Science, Politics, and Society in Eighteenth-Century Italy: The Giornale De' Letterati D'Italia and Its World, Garland (New York, NY), 1991.
(Editor and translator) Italy in the Baroque: Selected Readings, Garland (New York, NY), 1995.
The Social History of Skepticism: Experience and Doubt in Early Modern Culture, Johns Hopkins University Press (Baltimore, MD), 1999.
(Editor, with Sabrina A. Baron) The Politics of Information in Early Modern Europe, Routledge (New York, NY), 2001.
Giovanni Baldinucci, Quaderno: Peste, Guerra E Carestia Nell'Italia Del Seicento, Polistampa (Florence, Italy), 2001.
Science and the Marketplace in Early Modern Italy, Lexington Books (Lanham, MD), 2001.
Morandi's Last Prophecy and the End of Renaissance Politics, Princeton University Press (Princeton, NJ), 2002.

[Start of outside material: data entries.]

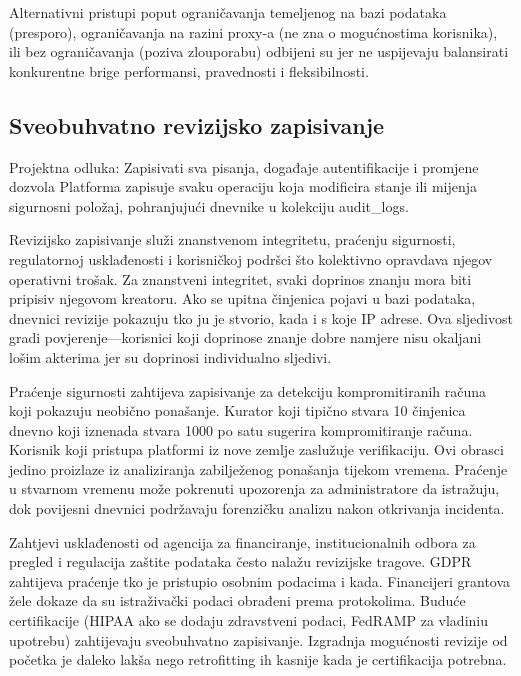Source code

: \documentclass[12pt,a4paper]{article}
\begin{document}
Alternativni pristupi poput ograničavanja temeljenog na bazi podataka (presporo), ograničavanja na razini proxy-a (ne zna o mogućnostima korisnika), ili bez ograničavanja (poziva zlouporabu) odbijeni su jer ne uspijevaju balansirati konkurentne brige performansi, pravednosti i fleksibilnosti.

\subsection{Sveobuhvatno revizijsko zapisivanje}

\begin{rationale}{Projektna odluka: Zapisivati sva pisanja, događaje autentifikacije i promjene dozvola}
Platforma zapisuje svaku operaciju koja modificira stanje ili mijenja sigurnosni položaj, pohranjujući dnevnike u kolekciju audit\_logs.
\end{rationale}

Revizijsko zapisivanje služi znanstvenom integritetu, praćenju sigurnosti, regulatornoj usklađenosti i korisničkoj podršci što kolektivno opravdava njegov operativni trošak. Za znanstveni integritet, svaki doprinos znanju mora biti pripisiv njegovom kreatoru. Ako se upitna činjenica pojavi u bazi podataka, dnevnici revizije pokazuju tko ju je stvorio, kada i s koje IP adrese. Ova sljedivost gradi povjerenje—korisnici koji doprinose znanje dobre namjere nisu okaljani lošim akterima jer su doprinosi individualno sljedivi.

Praćenje sigurnosti zahtijeva zapisivanje za detekciju kompromitiranih računa koji pokazuju neobično ponašanje. Kurator koji tipično stvara 10 činjenica dnevno koji iznenada stvara 1000 po satu sugerira kompromitiranje računa. Korisnik koji pristupa platformi iz nove zemlje zaslužuje verifikaciju. Ovi obrasci jedino proizlaze iz analiziranja zabilježenog ponašanja tijekom vremena. Praćenje u stvarnom vremenu može pokrenuti upozorenja za administratore da istražuju, dok povijesni dnevnici podržavaju forenzičku analizu nakon otkrivanja incidenta.

Zahtjevi usklađenosti od agencija za financiranje, institucionalnih odbora za pregled i regulacija zaštite podataka često nalažu revizijske tragove. GDPR zahtijeva praćenje tko je pristupio osobnim podacima i kada. Financijeri grantova žele dokaze da su istraživački podaci obrađeni prema protokolima. Buduće certifikacije (HIPAA ako se dodaju zdravstveni podaci, FedRAMP za vladiniu upotrebu) zahtijevaju sveobuhvatno zapisivanje. Izgradnja mogućnosti revizije od početka je daleko lakša nego retrofitting ih kasnije kada je certifikacija potrebna.
\end{document}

Energy and Culture: Perspectives on the Power to Work, Ashgate (Burlington, VT), 2006.
Contributor to books, including History of Science, Oxford History of Italy, Encyclopedia of Social History, Encyclopedia of the Enlightenment, History of Universities, and Encyclopedia of Childhood.
Contributor to periodicals and journals, including Annales, Histoire, History of Science, Sciences Sociales, Journal of Modern History, Journal of the History of Ideas, Journal of the History of the Classical Tradition, Journal of European Economic History, and Journal of Social History.
SIDELIGHTS:
Brendan Dooley is a writer, historian, editor, and educator whose scholarly career began in 1985, when he became an assistant professor of history at Notre Dame University. Postings at Cleveland State University and Harvard University followed. Dooley has been a professor of history at Jacobs University in Bremen, Germany, since 1999. He holds a Ph.D. from University of Chicago, which was granted in 1986. He has contributed more than eighty articles and related works to periodicals and scholarly journals, and is a frequent contributor to books and nonfiction collections. As a scholar, Dooley is interested in areas such as media history; the material culture of early modern Europe; the history of culture from 1500-1800; the history of science from 1500-1800; Italy and the Iberian world; Mediterranean economies; and the overall history of knowledge, noted a biographer on the Jacobs University Web site.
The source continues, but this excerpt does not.